Copertina di LEGO Marvel Super Heroes

LEGO Marvel Super Heroes è un videogioco d’azione del 2013, sviluppato da Traveller’s Tales (la stessa di tutti i videogiochi targati LEGO) e pubblicato dalla Warner Bros. Interactive Entertainment.
Adesso vi parlerò di questo titolo, analizzando insieme a tutti voi i seguenti punti: trama, gameplay, curiosità e critica.

Trama

La storia inizia nei cieli di New York con Iron Man che insegue Silver Surfer.
All’improvviso compare una strana e misteriosa navetta, che colpisce Silver Surfer e distrugge la sua tavola.
Quest’ultima si divide in tanti mattoncini cosmici e tutti i più famosi criminali del mondo tenteranno di recuperarli. Spetterà ai nostri supereroi impedirglielo.

Gameplay

L’esperienza di gioco non si differenzia dagli altri titoli della serie LEGO. Si presenta come un open world con la possibilità di entrare in alcuni edifici e di poter giocare piccole missioni secondarie.

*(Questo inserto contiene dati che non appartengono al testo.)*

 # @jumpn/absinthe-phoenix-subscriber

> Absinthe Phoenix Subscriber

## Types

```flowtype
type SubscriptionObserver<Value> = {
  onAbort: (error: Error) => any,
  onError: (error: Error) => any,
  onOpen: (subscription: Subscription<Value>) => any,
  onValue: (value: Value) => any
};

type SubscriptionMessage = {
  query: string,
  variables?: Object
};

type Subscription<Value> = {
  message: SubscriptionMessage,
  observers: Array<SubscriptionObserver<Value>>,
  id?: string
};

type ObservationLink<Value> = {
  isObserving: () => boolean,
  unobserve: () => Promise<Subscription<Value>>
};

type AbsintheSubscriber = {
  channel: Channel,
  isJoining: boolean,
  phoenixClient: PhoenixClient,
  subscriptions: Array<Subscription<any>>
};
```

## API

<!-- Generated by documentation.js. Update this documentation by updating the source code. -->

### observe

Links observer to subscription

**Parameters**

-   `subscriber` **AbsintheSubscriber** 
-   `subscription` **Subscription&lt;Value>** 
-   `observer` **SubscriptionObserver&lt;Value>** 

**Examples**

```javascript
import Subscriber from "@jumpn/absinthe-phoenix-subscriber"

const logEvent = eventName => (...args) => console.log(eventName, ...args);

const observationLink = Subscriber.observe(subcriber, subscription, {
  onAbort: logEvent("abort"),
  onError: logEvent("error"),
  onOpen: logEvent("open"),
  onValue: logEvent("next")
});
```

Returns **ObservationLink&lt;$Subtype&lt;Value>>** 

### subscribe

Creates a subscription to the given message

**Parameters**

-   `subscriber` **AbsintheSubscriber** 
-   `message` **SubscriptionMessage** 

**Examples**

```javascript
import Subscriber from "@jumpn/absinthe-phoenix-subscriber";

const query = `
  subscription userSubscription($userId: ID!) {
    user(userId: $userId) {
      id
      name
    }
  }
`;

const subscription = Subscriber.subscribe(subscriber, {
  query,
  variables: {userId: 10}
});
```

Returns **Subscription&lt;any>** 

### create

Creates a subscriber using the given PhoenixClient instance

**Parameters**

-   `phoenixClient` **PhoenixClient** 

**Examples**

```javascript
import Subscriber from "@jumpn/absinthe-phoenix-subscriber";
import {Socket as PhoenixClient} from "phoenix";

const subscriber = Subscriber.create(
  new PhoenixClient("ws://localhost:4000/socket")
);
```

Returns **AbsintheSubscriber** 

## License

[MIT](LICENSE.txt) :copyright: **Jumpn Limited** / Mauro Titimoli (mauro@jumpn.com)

Scena di gameplay di LEGO Marvel Super Heroes

Curiosità

In ogni livello del videogioco sarà possibile salvare niente poco di meno che lo stesso Stan Lee, che, non si sa come, sarà finito nei guai.

Critica

Questo videogioco ha ricevuto un’accoglienza positiva dalla critica specializzata, ricevendo voti abbastanza alti per ogni piattaforma.

In conclusione, se amate le storie e le avventure dei supereroi della “Casa delle idee” oppure se volete un videogioco abbastanza semplice e divertente, LEGO Marvel Super Heroes è ciò che fa al caso vostro. Detto questo vi saluto e vi do appuntamento ad una prossima recensione e ricordate: “leggete con il cuore e pensate con la mente”.